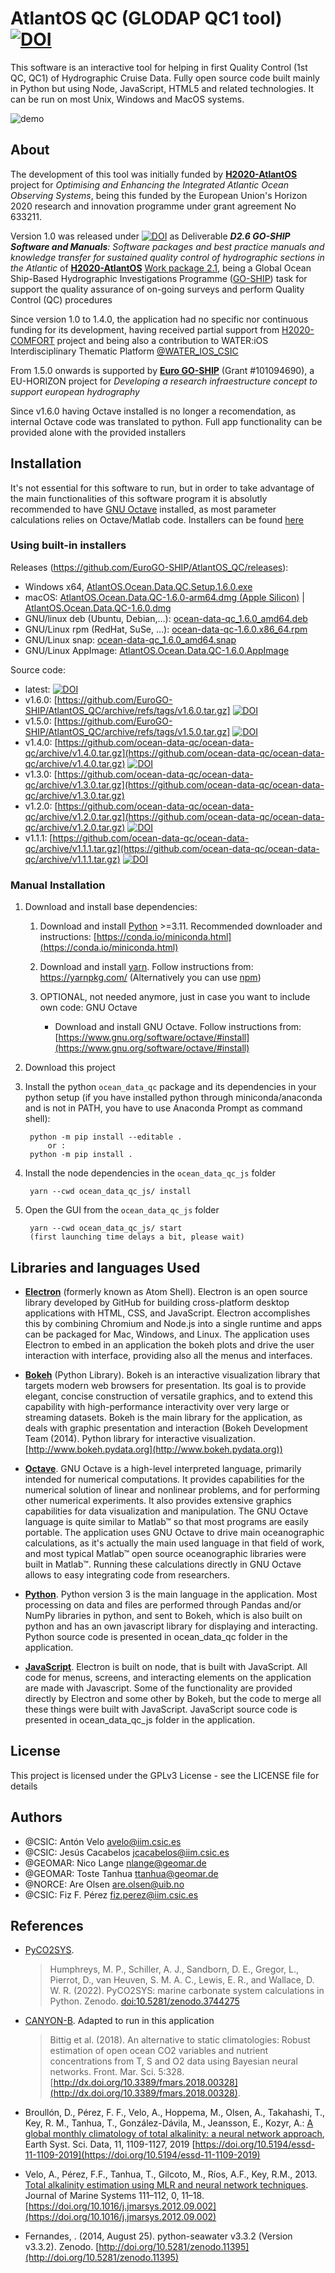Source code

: # AtlantOS QC (GLODAP QC1 tool) [![DOI](https://zenodo.org/badge/549480947.svg)](https://zenodo.org/doi/10.5281/zenodo.10015794)

This software is an interactive tool for helping in first Quality Control (1st QC, QC1) of Hydrographic Cruise Data. Fully open source code built mainly in Python but using Node, JavaScript, HTML5 and related technologies. It can be run on most Unix, Windows and MacOS systems.

![demo](https://github.com/EuroGO-SHIP/AtlantOS_QC/blob/master/demo.gif?raw=true)

## About

The development of this tool was initially funded by [**H2020-AtlantOS**](https://www.atlantos-h2020.eu/) project for _Optimising and Enhancing the Integrated
Atlantic Ocean Observing Systems_, being this funded by the European Union's Horizon 2020 research and innovation programme under grant agreement No 633211.

Version 1.0 was released under [![DOI](https://zenodo.org/badge/DOI/10.5281/zenodo.2603122.svg)](https://doi.org/10.5281/zenodo.2603122) as Deliverable _**D2.6 GO-SHIP Software and Manuals**: Software packages and best practice manuals and knowledge transfer for sustained quality control of hydrographic sections in the Atlantic_ of [**H2020-AtlantOS**](https://www.atlantos-h2020.eu/) [Work package 2.1](https://www.atlantos-h2020.eu/project-information/work-packages/wp2/task-2-1/), being a Global Ocean Ship-Based Hydrographic Investigations Programme ([GO-SHIP](https://www.go-ship.org/)) task for support the quality assurance of on-going surveys and perform Quality Control (QC) procedures

Since version 1.0 to 1.4.0, the application had no specific nor continuous funding for its development, having received partial support from [H2020-COMFORT](https://comfort.w.uib.no/) project and being also a contribution to WATER:iOS Interdisciplinary Thematic Platform [@WATER_IOS_CSIC](https://twitter.com/water_ios_csic)

From 1.5.0 onwards is supported by [**Euro GO-SHIP**](https://eurogo-ship.eu/) (Grant #101094690), a EU-HORIZON project for _Developing a research infraestructure concept to support european hydrography_ 

Since v1.6.0 having Octave installed is no longer a recomendation, as internal Octave code was translated to python. Full app functionality can be provided alone with the provided installers

## Installation

It's not essential for this software to run, but in order to take advantage of the main functionalities of this software program it is absolutly recommended to have [GNU Octave](https://www.gnu.org/software/octave/) installed, as most parameter calculations relies on Octave/Matlab code. Installers can be found [here](https://www.gnu.org/software/octave/download.html)

### Using built-in installers

Releases (https://github.com/EuroGO-SHIP/AtlantOS_QC/releases):
* Windows x64,  [AtlantOS.Ocean.Data.QC.Setup.1.6.0.exe](https://github.com/EuroGO-SHIP/AtlantOS_QC/releases/download/v1.6.0/AtlantOS.Ocean.Data.QC.Setup.1.6.0.exe)
* macOS: [AtlantOS.Ocean.Data.QC-1.6.0-arm64.dmg (Apple Silicon)](https://github.com/EuroGO-SHIP/AtlantOS_QC/releases/download/v1.6.0/AtlantOS.Ocean.Data.QC-1.6.0-arm64.dmg) | [AtlantOS.Ocean.Data.QC-1.6.0.dmg](https://github.com/EuroGO-SHIP/AtlantOS_QC/releases/download/v1.6.0/AtlantOS.Ocean.Data.QC-1.6.0.dmg)
* GNU/linux deb (Ubuntu, Debian,...): [ocean-data-qc_1.6.0_amd64.deb](https://github.com/EuroGO-SHIP/AtlantOS_QC/releases/download/v1.6.0/ocean-data-qc_1.6.0_amd64.deb)
* GNU/Linux rpm (RedHat, SuSe, ...): [ocean-data-qc-1.6.0.x86_64.rpm](https://github.com/EuroGO-SHIP/AtlantOS_QC/releases/download/v1.6.0/ocean-data-qc-1.6.0.x86_64.rpm)
* GNU/Linux snap: [ocean-data-qc_1.6.0_amd64.snap](https://github.com/EuroGO-SHIP/AtlantOS_QC/releases/download/v1.5.0/ocean-data-qc_1.6.0_amd64.snap)
* GNU/Linux AppImage: [AtlantOS.Ocean.Data.QC-1.6.0.AppImage](https://github.com/EuroGO-SHIP/AtlantOS_QC/releases/download/v1.6.0/AtlantOS.Ocean.Data.QC-1.6.0.AppImage)

Source code:
* latest: [![DOI](https://zenodo.org/badge/549480947.svg)](https://zenodo.org/doi/10.5281/zenodo.10015794)
* v1.6.0: [https://github.com/EuroGO-SHIP/AtlantOS_QC/archive/refs/tags/v1.6.0.tar.gz] [![DOI](https://zenodo.org/badge/DOI/10.5281/zenodo.100600496.svg)](https://doi.org/10.5281/zenodo.100600496)
* v1.5.0: [https://github.com/EuroGO-SHIP/AtlantOS_QC/archive/refs/tags/v1.5.0.tar.gz] [![DOI](https://zenodo.org/badge/DOI/10.5281/zenodo.10015795.svg)](https://doi.org/10.5281/zenodo.10015795)
* v1.4.0: [https://github.com/ocean-data-qc/ocean-data-qc/archive/v1.4.0.tar.gz](https://github.com/ocean-data-qc/ocean-data-qc/archive/v1.4.0.tar.gz) [![DOI](https://zenodo.org/badge/DOI/10.5281/zenodo.4532402.svg)](https://doi.org/10.5281/zenodo.4532402)
* v1.3.0: [https://github.com/ocean-data-qc/ocean-data-qc/archive/v1.3.0.tar.gz](https://github.com/ocean-data-qc/ocean-data-qc/archive/v1.3.0.tar.gz)
* v1.2.0: [https://github.com/ocean-data-qc/ocean-data-qc/archive/v1.2.0.tar.gz](https://github.com/ocean-data-qc/ocean-data-qc/archive/v1.2.0.tar.gz) [![DOI](https://zenodo.org/badge/DOI/10.5281/zenodo.3470218.svg)](https://doi.org/10.5281/zenodo.3470218)
* v1.1.1: [https://github.com/ocean-data-qc/ocean-data-qc/archive/v1.1.1.tar.gz](https://github.com/ocean-data-qc/ocean-data-qc/archive/v1.1.1.tar.gz) [![DOI](https://zenodo.org/badge/DOI/10.5281/zenodo.3340975.svg)](https://doi.org/10.5281/zenodo.3340975)

### Manual Installation

1. Download and install base dependencies:
    1. Download and install [Python](https://www.python.org/download/releases/3.0/) >=3.11. Recommended downloader and instructions: [https://conda.io/miniconda.html](https://conda.io/miniconda.html)

    2. Download and install [yarn](https://yarnpkg.com/). Follow instructions from: https://yarnpkg.com/ (Alternatively  you can use [npm](https://www.npmjs.com/))

    3. OPTIONAL, not needed anymore, just in case you want to include own code: GNU Octave

        * Download and install GNU Octave. Follow instructions from: [https://www.gnu.org/software/octave/#install](https://www.gnu.org/software/octave/#install)

1. Download this project

1. Install the python `ocean_data_qc` package and its dependencies in your python setup (if you have installed python through miniconda/anaconda and is not in PATH, you have to use Anaconda Prompt as command shell):

        python -m pip install --editable .
            or :
        python -m pip install .

1. Install the node dependencies in the `ocean_data_qc_js` folder

        yarn --cwd ocean_data_qc_js/ install

1. Open the GUI from the `ocean_data_qc_js` folder

        yarn --cwd ocean_data_qc_js/ start
        (first launching time delays a bit, please wait)

## Libraries and languages Used

* [**Electron**](https://electronjs.org/) (formerly known as Atom Shell). Electron is an open source library developed by GitHub for building cross-platform desktop applications with HTML, CSS, and JavaScript. Electron accomplishes this by combining Chromium and Node.js into a single runtime and apps can be packaged for Mac, Windows, and Linux. The application uses Electron to embed in an application the bokeh plots and drive the user interaction with interface, providing also all the menus and interfaces.

* [**Bokeh**](https://bokeh.pydata.org) (Python Library). Bokeh is an interactive visualization library that targets modern web browsers for presentation. Its goal is to provide elegant, concise construction of versatile graphics, and to extend this capability with high-performance interactivity over very large or streaming datasets. Bokeh is the main library for the application, as deals with graphic presentation and interaction (Bokeh Development Team (2014). Python library for interactive visualization. [http://www.bokeh.pydata.org](http://www.bokeh.pydata.org))

* [**Octave**](https://www.gnu.org/software/octave/). GNU Octave is a high-level interpreted language, primarily intended for numerical computations. It provides capabilities for the numerical solution of linear and nonlinear problems, and for performing other numerical experiments. It also provides extensive graphics capabilities for data visualization and manipulation. The GNU Octave language is quite similar to Matlab™ so that most programs are easily portable. The application uses GNU Octave to drive main oceanographic calculations, as it's actually the main used language in that field of work, and most typical Matlab™ open source oceanographic libraries were built in Matlab™. Running these calculations directly in GNU Octave allows to easy integrating code from researchers.

* [**Python**](https://www.python.org/). Python version 3 is the main language in the application. Most processing on data and files are performed through Pandas and/or NumPy libraries in python, and sent to Bokeh, which is also built on python and has an own javascript library for displaying and interacting. Python source code is presented in ocean_data_qc folder in the application.

* [**JavaScript**](https://developer.mozilla.org/es/docs/Web/JavaScript). Electron is built on node, that is built with JavaScript. All code for menus, screens, and interacting elements on the application are made with Javascript. Some of the functionality are provided directly by Electron and some other by Bokeh, but the code to merge all these things were built with JavaScript. JavaScript source code is presented in ocean_data_qc_js folder in the application.

## License

This project is licensed under the GPLv3 License - see the LICENSE file for details

## Authors

* @CSIC: Antón Velo <avelo@iim.csic.es>
* @CSIC: Jesús Cacabelos <jcacabelos@iim.csic.es>
* @GEOMAR: Nico Lange <nlange@geomar.de>
* @GEOMAR: Toste Tanhua <ttanhua@geomar.de>
* @NORCE: Are Olsen <are.olsen@uib.no>
* @CSIC: Fiz F. Pérez <fiz.perez@iim.csic.es>

## References

* [PyCO2SYS](https://github.com/mvdh7/PyCO2SYS).
    >Humphreys, M. P., Schiller, A. J., Sandborn, D. E., Gregor, L., Pierrot, D., van Heuven, S. M. A. C., Lewis, E. R., and Wallace, D. W. R. (2022). PyCO2SYS: marine carbonate system calculations in Python. Zenodo. [doi:10.5281/zenodo.3744275](http://doi.org/10.5281/zenodo.3744275)

* [CANYON-B](https://github.com/HCBScienceProducts/CANYON-B). Adapted to run in this application
    >Bittig et al. (2018). An alternative to static climatologies: Robust estimation of open ocean CO2 variables and nutrient concentrations from T, S and O2 data using Bayesian neural networks. Front. Mar. Sci. 5:328. [http://dx.doi.org/10.3389/fmars.2018.00328](http://dx.doi.org/10.3389/fmars.2018.00328).

* Broullón, D., Pérez, F. F., Velo, A., Hoppema, M., Olsen, A., Takahashi, T., Key, R. M., Tanhua, T., González-Dávila, M., Jeansson, E., Kozyr, A.: [A global monthly climatology of total alkalinity: a neural network approach](https://doi.org/10.5194/essd-11-1109-2019), Earth Syst. Sci. Data, 11, 1109-1127, 2019 [https://doi.org/10.5194/essd-11-1109-2019](https://doi.org/10.5194/essd-11-1109-2019)

* Velo, A., Pérez, F.F., Tanhua, T., Gilcoto, M., Ríos, A.F., Key, R.M., 2013. [Total alkalinity estimation using MLR and neural network techniques](https://doi.org/10.1016/j.jmarsys.2012.09.002). Journal of Marine Systems 111–112, 0, 11–18. [https://doi.org/10.1016/j.jmarsys.2012.09.002](https://doi.org/10.1016/j.jmarsys.2012.09.002)

* Fernandes, . (2014, August 25). python-seawater v3.3.2 (Version v3.3.2). Zenodo. [http://doi.org/10.5281/zenodo.11395](http://doi.org/10.5281/zenodo.11395)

**About this task**
Your answer must be the line that contains "Are Olsen <are.olsen@uib.no>" and every line after it to the end of the records, reproduced exactly.

**Exercise result**
* @NORCE: Are Olsen <are.olsen@uib.no>
* @CSIC: Fiz F. Pérez <fiz.perez@iim.csic.es>

## References

* [PyCO2SYS](https://github.com/mvdh7/PyCO2SYS).
    >Humphreys, M. P., Schiller, A. J., Sandborn, D. E., Gregor, L., Pierrot, D., van Heuven, S. M. A. C., Lewis, E. R., and Wallace, D. W. R. (2022). PyCO2SYS: marine carbonate system calculations in Python. Zenodo. [doi:10.5281/zenodo.3744275](http://doi.org/10.5281/zenodo.3744275)

* [CANYON-B](https://github.com/HCBScienceProducts/CANYON-B). Adapted to run in this application
    >Bittig et al. (2018). An alternative to static climatologies: Robust estimation of open ocean CO2 variables and nutrient concentrations from T, S and O2 data using Bayesian neural networks. Front. Mar. Sci. 5:328. [http://dx.doi.org/10.3389/fmars.2018.00328](http://dx.doi.org/10.3389/fmars.2018.00328).

* Broullón, D., Pérez, F. F., Velo, A., Hoppema, M., Olsen, A., Takahashi, T., Key, R. M., Tanhua, T., González-Dávila, M., Jeansson, E., Kozyr, A.: [A global monthly climatology of total alkalinity: a neural network approach](https://doi.org/10.5194/essd-11-1109-2019), Earth Syst. Sci. Data, 11, 1109-1127, 2019 [https://doi.org/10.5194/essd-11-1109-2019](https://doi.org/10.5194/essd-11-1109-2019)

* Velo, A., Pérez, F.F., Tanhua, T., Gilcoto, M., Ríos, A.F., Key, R.M., 2013. [Total alkalinity estimation using MLR and neural network techniques](https://doi.org/10.1016/j.jmarsys.2012.09.002). Journal of Marine Systems 111–112, 0, 11–18. [https://doi.org/10.1016/j.jmarsys.2012.09.002](https://doi.org/10.1016/j.jmarsys.2012.09.002)

* Fernandes, . (2014, August 25). python-seawater v3.3.2 (Version v3.3.2). Zenodo. [http://doi.org/10.5281/zenodo.11395](http://doi.org/10.5281/zenodo.11395)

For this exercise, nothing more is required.